Very few of these poems come to us with the demands of a determined art; rather, as in the first poems of Cavafy, the grace of Dean Kostos’s texts (I would call it unconscious grace, for that is the adjective which permits all heaven as much as all hell to explode, to let fly) is the result of another effort, not even the effort to please, but merely—merely!—the will to tell the truth, to tell what happened, what didn’t … It is another version of art to which the poet trusts himself, call it the grace of nature which invites the reader to return, to read again until he has made the poem an
experience of his own. That is what happens here, the reader returns until he owns the poems. Or do the poems own him?
Richard Howard
To his own medium, poetry, Dean Kostos applies his art teacher’s advice: “... draw in the mystery, press down harder - / let darkness draw all the elements together.” An impassioned observer who sees beneath the surface to subterranean rivers, Kostos is attentive to the confluence of dark forces. Yet his richly rendered poems also offer burnished and evocative depictions of our world as encapsulated in art. Both in its themes and in the controlled lushness of its style, Rivering presents a feast of figuration.

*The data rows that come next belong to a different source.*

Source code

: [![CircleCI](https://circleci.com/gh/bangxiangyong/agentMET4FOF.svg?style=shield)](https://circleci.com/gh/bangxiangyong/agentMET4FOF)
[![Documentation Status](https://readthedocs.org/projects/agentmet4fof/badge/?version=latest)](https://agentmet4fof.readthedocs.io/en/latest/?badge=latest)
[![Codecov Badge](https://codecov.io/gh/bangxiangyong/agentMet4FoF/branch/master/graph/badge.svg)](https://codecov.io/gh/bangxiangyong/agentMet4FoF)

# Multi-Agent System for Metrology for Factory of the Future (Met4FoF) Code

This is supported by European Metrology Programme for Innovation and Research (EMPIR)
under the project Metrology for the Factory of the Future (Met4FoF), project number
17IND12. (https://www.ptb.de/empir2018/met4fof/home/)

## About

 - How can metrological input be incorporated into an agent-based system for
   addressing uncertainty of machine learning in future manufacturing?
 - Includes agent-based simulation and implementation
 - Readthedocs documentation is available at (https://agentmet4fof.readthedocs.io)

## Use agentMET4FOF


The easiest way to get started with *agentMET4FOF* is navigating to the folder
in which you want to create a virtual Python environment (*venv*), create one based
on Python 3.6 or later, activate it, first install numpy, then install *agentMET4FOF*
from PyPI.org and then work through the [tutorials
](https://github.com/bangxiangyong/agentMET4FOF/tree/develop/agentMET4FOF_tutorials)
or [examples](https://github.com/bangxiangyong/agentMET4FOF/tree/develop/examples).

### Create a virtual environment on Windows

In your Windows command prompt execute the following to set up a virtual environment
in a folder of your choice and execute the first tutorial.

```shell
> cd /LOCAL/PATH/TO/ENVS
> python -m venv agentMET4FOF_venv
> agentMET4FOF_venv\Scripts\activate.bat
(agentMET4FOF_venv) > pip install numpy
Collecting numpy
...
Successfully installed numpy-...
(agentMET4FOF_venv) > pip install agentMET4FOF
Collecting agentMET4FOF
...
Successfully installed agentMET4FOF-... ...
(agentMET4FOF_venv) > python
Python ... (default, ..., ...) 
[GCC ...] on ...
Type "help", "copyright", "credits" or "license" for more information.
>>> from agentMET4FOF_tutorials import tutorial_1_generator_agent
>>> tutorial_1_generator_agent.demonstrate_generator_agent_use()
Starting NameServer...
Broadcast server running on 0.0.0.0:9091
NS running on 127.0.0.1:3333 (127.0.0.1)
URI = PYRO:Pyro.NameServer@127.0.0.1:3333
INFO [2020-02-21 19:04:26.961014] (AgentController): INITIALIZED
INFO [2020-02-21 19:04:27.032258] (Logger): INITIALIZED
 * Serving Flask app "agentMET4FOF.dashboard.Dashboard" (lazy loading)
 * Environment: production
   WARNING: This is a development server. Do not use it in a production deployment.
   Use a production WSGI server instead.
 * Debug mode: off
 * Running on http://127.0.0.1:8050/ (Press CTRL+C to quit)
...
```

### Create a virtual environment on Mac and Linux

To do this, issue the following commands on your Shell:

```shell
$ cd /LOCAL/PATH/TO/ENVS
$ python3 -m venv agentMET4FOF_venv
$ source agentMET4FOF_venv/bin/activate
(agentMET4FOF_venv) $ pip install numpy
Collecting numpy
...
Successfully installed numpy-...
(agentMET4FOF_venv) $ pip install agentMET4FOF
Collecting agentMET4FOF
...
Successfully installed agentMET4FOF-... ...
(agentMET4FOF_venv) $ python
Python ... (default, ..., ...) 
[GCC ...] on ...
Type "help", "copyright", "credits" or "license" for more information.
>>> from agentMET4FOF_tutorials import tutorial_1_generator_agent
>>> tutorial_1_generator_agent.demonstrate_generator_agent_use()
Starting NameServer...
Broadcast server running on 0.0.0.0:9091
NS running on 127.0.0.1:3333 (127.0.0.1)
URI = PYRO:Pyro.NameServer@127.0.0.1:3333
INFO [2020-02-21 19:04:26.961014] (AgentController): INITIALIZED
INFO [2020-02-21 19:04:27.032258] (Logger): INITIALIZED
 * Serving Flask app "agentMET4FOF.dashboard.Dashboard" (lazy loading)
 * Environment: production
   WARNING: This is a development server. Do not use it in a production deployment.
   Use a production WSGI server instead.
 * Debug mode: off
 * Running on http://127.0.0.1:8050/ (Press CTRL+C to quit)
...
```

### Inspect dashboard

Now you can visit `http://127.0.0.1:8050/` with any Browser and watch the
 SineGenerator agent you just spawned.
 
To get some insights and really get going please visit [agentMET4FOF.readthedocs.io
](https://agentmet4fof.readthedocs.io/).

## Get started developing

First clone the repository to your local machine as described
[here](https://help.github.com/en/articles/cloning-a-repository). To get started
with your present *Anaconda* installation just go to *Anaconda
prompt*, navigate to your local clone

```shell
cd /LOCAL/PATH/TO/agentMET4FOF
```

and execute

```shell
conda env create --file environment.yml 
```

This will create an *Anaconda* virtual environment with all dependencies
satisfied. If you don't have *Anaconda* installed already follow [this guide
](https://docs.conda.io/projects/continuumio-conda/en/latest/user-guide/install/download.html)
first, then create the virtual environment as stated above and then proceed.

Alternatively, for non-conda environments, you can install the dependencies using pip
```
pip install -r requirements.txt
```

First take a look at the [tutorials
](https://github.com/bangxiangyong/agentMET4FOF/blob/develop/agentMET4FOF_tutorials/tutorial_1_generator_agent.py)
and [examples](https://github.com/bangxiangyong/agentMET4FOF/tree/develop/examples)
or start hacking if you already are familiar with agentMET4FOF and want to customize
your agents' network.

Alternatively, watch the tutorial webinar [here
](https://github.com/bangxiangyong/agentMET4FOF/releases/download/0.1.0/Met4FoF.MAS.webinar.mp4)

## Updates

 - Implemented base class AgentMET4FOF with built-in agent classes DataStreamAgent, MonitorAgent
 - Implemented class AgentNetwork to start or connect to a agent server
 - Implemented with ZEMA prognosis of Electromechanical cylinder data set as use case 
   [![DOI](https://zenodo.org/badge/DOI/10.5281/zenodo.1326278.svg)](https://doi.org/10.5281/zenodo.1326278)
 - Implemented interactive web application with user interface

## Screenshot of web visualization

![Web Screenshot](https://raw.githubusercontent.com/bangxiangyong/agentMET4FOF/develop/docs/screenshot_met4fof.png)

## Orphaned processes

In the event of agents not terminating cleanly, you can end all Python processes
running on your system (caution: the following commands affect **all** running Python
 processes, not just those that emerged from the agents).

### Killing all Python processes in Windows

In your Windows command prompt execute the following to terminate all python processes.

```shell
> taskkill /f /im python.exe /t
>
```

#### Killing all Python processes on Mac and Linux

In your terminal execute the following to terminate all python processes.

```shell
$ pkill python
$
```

Rachel Hadas, author of The Ache of Appetite
Like latter-day sarcophagi, Dean Kostos’s keenly musical poems do justice to absent spirits and fugitive intuitions. In each line’s precise intonation, and in each stanza’s decisive shape, I hear the poet’s entranced attentiveness to the weight and luminousness of syllable. Kostos displays a laudable plurality of influences and inspirations; reading this artfully constructed book, I happily identified with his
hunger for the mutable, the emblematic, the unattainable.
Wayne Koestenbaum, author of Best-Selling Jewish Porn Films
This is a book to be savored; each poem is a complete experience. Kostos’s work is fully formed, gorgeous, velvet and shattered glass, a kind of hymn to the universe. He traverses from the personal to the religious, to Ekphrasis, to the myths of the Greeks, Hindus, Egyptians, Romans, to his own myths and demons. An almost terrifying onslaught of language (his verbs are amazing), in carefully controlled forms. Rivering is a feat of language and beauty, keen psychological insight, great craft, and a dizzying complex of ideas and feelings.”